Class NonlinearRegression
The residuals for the model are
$$e_i(\theta)=y_i-f(x_i;\theta)\,\,\,\,\,\,\,\,\,\, i=1,\,2,\,\ldots,\,n$$A value of \(\theta\) that minimizes
$$\sum\limits_{i=1}^n[e_i(\theta)]^2$$is the least-squares estimate of \(\theta\) calculated by this class.
NonlinearRegression accepts these residuals
one at a time as input from a user-supplied function. This allows
NonlinearRegression to handle cases where \(n \)

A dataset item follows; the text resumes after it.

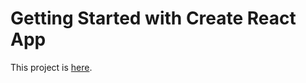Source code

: # Getting Started with Create React App

This project is [here](https://prismatic-strudel-5b4ff3.netlify.app/).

is so large that data cannot reside in an array but must reside
in a secondary storage device.
NonlinearRegression is based on MINPACK routines
LMDIF and LMDER by More' et al. (1980).
NonlinearRegression uses a modified Levenberg-Marquardt method
to generate a sequence of approximations to the solution. Let
\(\hat\theta_c\) be the current estimate of \(\theta\). A new estimate is
given by
where \(s_c\) is a solution to
$$(J(\hat \theta_c)^T J(\hat \theta_c) + \mu_c I) s_c = J(\hat \theta_c)^T e(\hat \theta_c)$$Here, \(J(\hat \theta_c)\) is the Jacobian evaluated at \(\hat \theta_c\).
The algorithm uses a "trust region" approach with a step bound of \(\hat\delta_c\). A solution of the equations is first obtained for \(\mu_c = 0\). If \(||s_c||_2\lt \delta_c\), this update is accepted; otherwise, \(\mu_c\) is set to a positive value and another solution is obtained. The method is discussed by Levenberg (1944), Marquardt (1963), and Dennis and Schnabel (1983, pages 129 - 147, 218 - 338).

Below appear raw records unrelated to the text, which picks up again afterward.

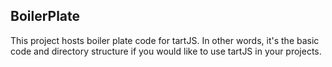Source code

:## BoilerPlate

This project hosts boiler plate code for tartJS. In other words, it's the basic code and directory structure if you would like to use tartJS in your projects.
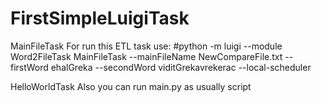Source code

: # FirstSimpleLuigiTask

MainFileTask
For run this ETL task use:
#python -m luigi --module Word2FileTask MainFileTask --mainFileName NewCompareFile.txt --firstWord ehalGreka --secondWord viditGrekavrekerac --local-scheduler

HelloWorldTask
Also you can run main.py as usually script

Forward finite differences are used to estimate the Jacobian numerically unless the user supplied function computes the derivatives. In this case the Jacobian is computed analytically via the user-supplied function.
NonlinearRegression does not actually store the Jacobian but
uses fast Givens transformations to construct an orthogonal reduction of the
Jacobian to upper triangular form. The reduction is based on fast Givens
transformations (see Golub and Van Loan 1983, pages 156-162, Gentleman
1974). This method has two main advantages: (1) the loss of accuracy
resulting from forming the crossproduct matrix used in the equations for
\(s_c\) is avoided, and (2) the n x p
Jacobian need not be stored saving space when \(n > p\).

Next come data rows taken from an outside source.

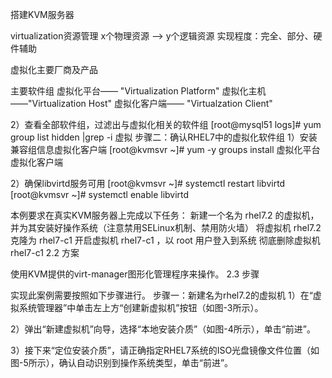 搭建KVM服务器

virtualization资源管理
	x个物理资源 --> y个逻辑资源
	实现程度：完全、部分、硬件辅助

虚拟化主要厂商及产品

主要软件组
	虚拟化平台—— "Virtualization Platform"
	虚拟化主机——"Virtualization Host"
	虚拟化客户端—— "Virtualzation Client"

2）查看全部软件组，过滤出与虚拟化相关的软件组
[root@mysql51 logs]# yum  group  list hidden |grep -i 虚拟
步骤二：确认RHEL7中的虚拟化软件组
1）安装兼容组信息虚拟化客户端
[root@kvmsvr ~]# yum  -y groups install 虚拟化平台 虚拟化客户端

2）确保libvirtd服务可用
[root@kvmsvr ~]# systemctl  restart  libvirtd
[root@kvmsvr ~]# systemctl  enable  libvirtd


本例要求在真实KVM服务器上完成以下任务：
新建一个名为 rhel7.2 的虚拟机，并为其安装好操作系统（注意禁用SELinux机制、禁用防火墙）
将虚拟机 rhel7.2 克隆为 rhel7-c1
开启虚拟机 rhel7-c1 ，以 root 用户登入到系统
彻底删除虚拟机 rhel7-c1
2.2 方案

使用KVM提供的virt-manager图形化管理程序来操作。
2.3 步骤

实现此案例需要按照如下步骤进行。
步骤一：新建名为rhel7.2的虚拟机
1）在“虚拟系统管理器”中单击左上方“创建新虚拟机”按钮（如图-3所示）。

2）弹出“新建虚拟机”向导，选择“本地安装介质”（如图-4所示），单击“前进”。

3）接下来“定位安装介质”，请正确指定RHEL7系统的ISO光盘镜像文件位置（如图-5所示），确认自动识别到操作系统类型，单击“前进”。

A weighted least squares fit can also be performed. This is appropriate
when the variance of \(\epsilon_i\) in the nonlinear
regression model is not constant but instead is \(\sigma^2/w_i
\). Here, \(w_i\) are weights input via the
user supplied function. For the weighted case, NonlinearRegression
finds the estimate by minimizing a weighted sum of squares error.
Programming Notes
Nonlinear regression allows users to specify the model's functional form. This added flexibility can cause unexpected convergence problems for users who are unaware of the limitations of the algorithm. Also, in many cases, there are possible remedies that may not be immediately obvious. The following is a list of possible convergence problems and some remedies. There is not a one-to-one correspondence between the problems and the remedies. Remedies for some problems may also be relevant for the other problems.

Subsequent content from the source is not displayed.